2. I interview Debbie Reynolds about the variety show she is bringing to Tunbridge Wells Assembly Hall on April 10, and she talks about what a blessing it is to be a mother: "My daughter is Princess Leia, Carrie Fisher..."

3. We eat our supper quickly, and hurry out to the theatre. It's Blood Brothers -- Willie Russell's musical tragedy. The first half is a bit of a love letter to a deprived Liverpool childhood.

PS: Here's a short Debbie Reynolds playlist for anyone who does Spotify!

Friday, February 12, 2010

Treasure, education and supper.

1. The sun in shining, but shards and motes of snow have set the air glittering.

2. At The School of Life, they have a mural by Charlotte Mann in the classroom. It is done with black marker, and depicts a busy, cluttered room, with wide open windows. It feels as if some people have just stepped out for a moment, leaving their Scrabble half finished. Teacher Mark Vernon explains that it's to make you feel as if you aren't in a basement, and to maybe help you think a bit differently.

3. At supper they have a sort of fruit in slices. It looks like a pear, but it isn't. It turns out to have been soaked in vodka, and it is delicious.

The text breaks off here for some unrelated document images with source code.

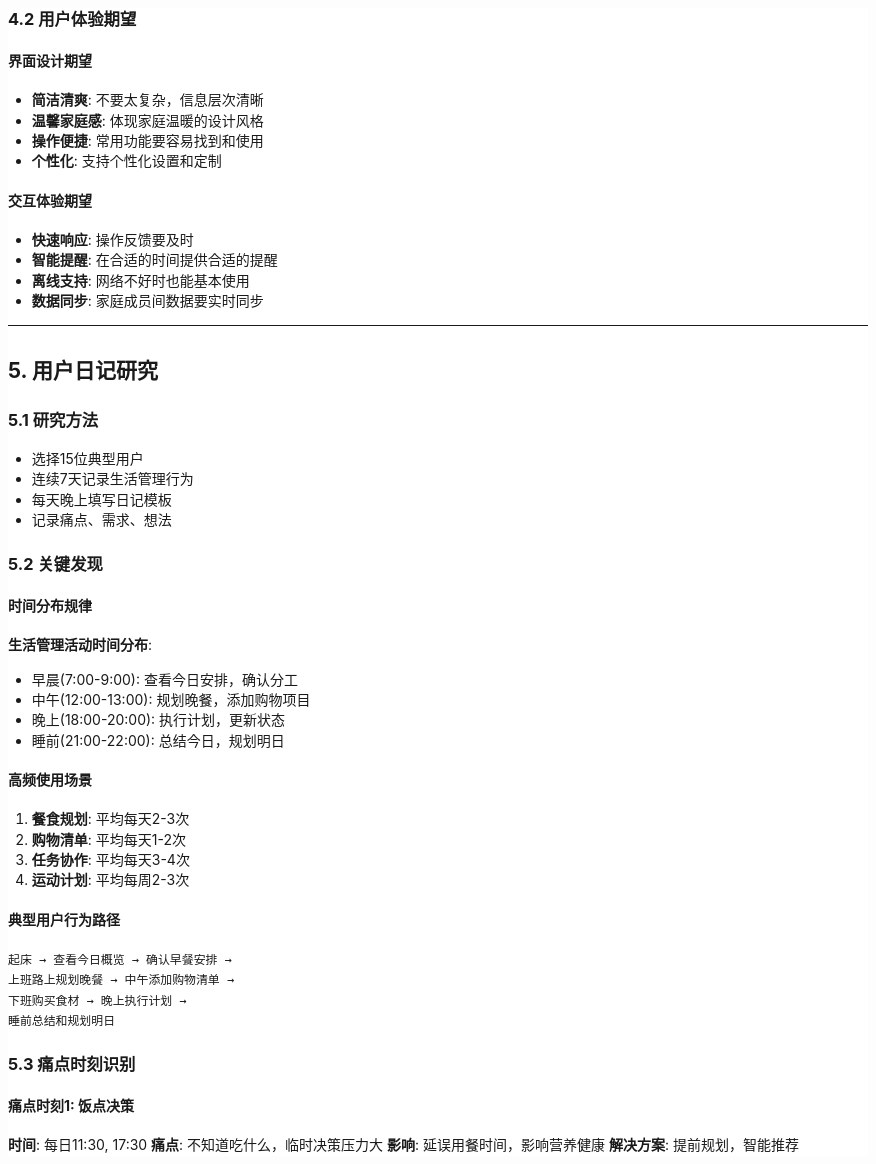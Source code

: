 ### 4.2 用户体验期望

#### 界面设计期望
- **简洁清爽**: 不要太复杂，信息层次清晰
- **温馨家庭感**: 体现家庭温暖的设计风格
- **操作便捷**: 常用功能要容易找到和使用
- **个性化**: 支持个性化设置和定制

#### 交互体验期望
- **快速响应**: 操作反馈要及时
- **智能提醒**: 在合适的时间提供合适的提醒
- **离线支持**: 网络不好时也能基本使用
- **数据同步**: 家庭成员间数据要实时同步

---

## 5. 用户日记研究

### 5.1 研究方法
- 选择15位典型用户
- 连续7天记录生活管理行为
- 每天晚上填写日记模板
- 记录痛点、需求、想法

### 5.2 关键发现

#### 时间分布规律
**生活管理活动时间分布**:
- 早晨(7:00-9:00): 查看今日安排，确认分工
- 中午(12:00-13:00): 规划晚餐，添加购物项目
- 晚上(18:00-20:00): 执行计划，更新状态
- 睡前(21:00-22:00): 总结今日，规划明日

#### 高频使用场景
1. **餐食规划**: 平均每天2-3次
2. **购物清单**: 平均每天1-2次
3. **任务协作**: 平均每天3-4次
4. **运动计划**: 平均每周2-3次

#### 典型用户行为路径
```
起床 → 查看今日概览 → 确认早餐安排 → 
上班路上规划晚餐 → 中午添加购物清单 → 
下班购买食材 → 晚上执行计划 → 
睡前总结和规划明日
```

### 5.3 痛点时刻识别

#### 痛点时刻1: 饭点决策
**时间**: 每日11:30, 17:30
**痛点**: 不知道吃什么，临时决策压力大
**影响**: 延误用餐时间，影响营养健康
**解决方案**: 提前规划，智能推荐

Later I pick up a thumb sized piece of chocolate cake -- it is both salty and sweet and fills my mouth in a very sticky, satisfying way.

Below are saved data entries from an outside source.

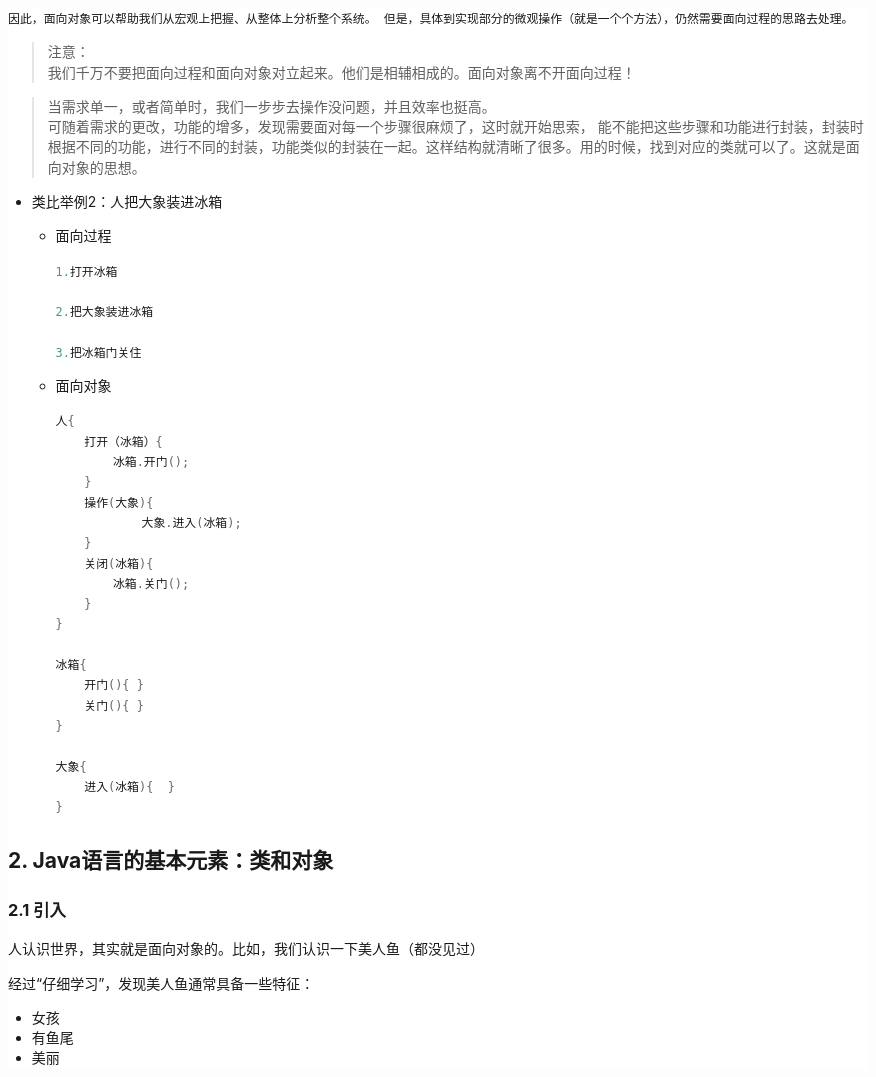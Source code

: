     因此，面向对象可以帮助我们从宏观上把握、从整体上分析整个系统。 但是，具体到实现部分的微观操作（就是一个个方法），仍然需要面向过程的思路去处理。

> 注意：  
> 我们千万不要把面向过程和面向对象对立起来。他们是相辅相成的。面向对象离不开面向过程！

> 当需求单一，或者简单时，我们一步步去操作没问题，并且效率也挺高。  
> 可随着需求的更改，功能的增多，发现需要面对每一个步骤很麻烦了，这时就开始思索， 能不能把这些步骤和功能进行封装，封装时根据不同的功能，进行不同的封装，功能类似的封装在一起。这样结构就清晰了很多。用的时候，找到对应的类就可以了。这就是面向对象的思想。

- 类比举例2：人把大象装进冰箱

    *   面向过程
        
        ```java
        1.打开冰箱
        ​
        2.把大象装进冰箱
        ​
        3.把冰箱门关住
        ```

    - 面向对象

        ```java
        人{
            打开（冰箱）{
                冰箱.开门();
            }
            操作(大象){
                    大象.进入(冰箱);
            }
            关闭(冰箱){
                冰箱.关门();
            }
        }
        ​
        冰箱{
            开门(){ }
            关门(){ }
        }
        ​
        大象{
            进入(冰箱){  }
        }
        ```

## 2. Java语言的基本元素：类和对象

### 2.1 引入

人认识世界，其实就是面向对象的。比如，我们认识一下美人鱼（都没见过）

经过“仔细学习”，发现美人鱼通常具备一些特征：

*   女孩
*   有鱼尾
*   美丽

Thursday, January 28, 2010

Tiny diaries, art workshop and layers.


1. I don't know if you spotted the comment on Monday's post from the charming Elspeth Thompson who lives in an eco railway carriage by the sea. She mentioned 3BT in the journaling section of The Wonderful Weekend Book. As a result, one of her readers, Mousey Brown, took up the practice on paper (candy-coloured journals from Moleskine to be exact). In this post, Mousey Brown talks about her tiny diaries.

2. I am doing an interview at Trinity when people who have just finished an art workshop come out of the gallery. They are all carrying bright drawings on chickens done on black paper. My interview subjects scatter to admire the work: "That one's really strutting, isn't he." One of the artists crows like a rooster.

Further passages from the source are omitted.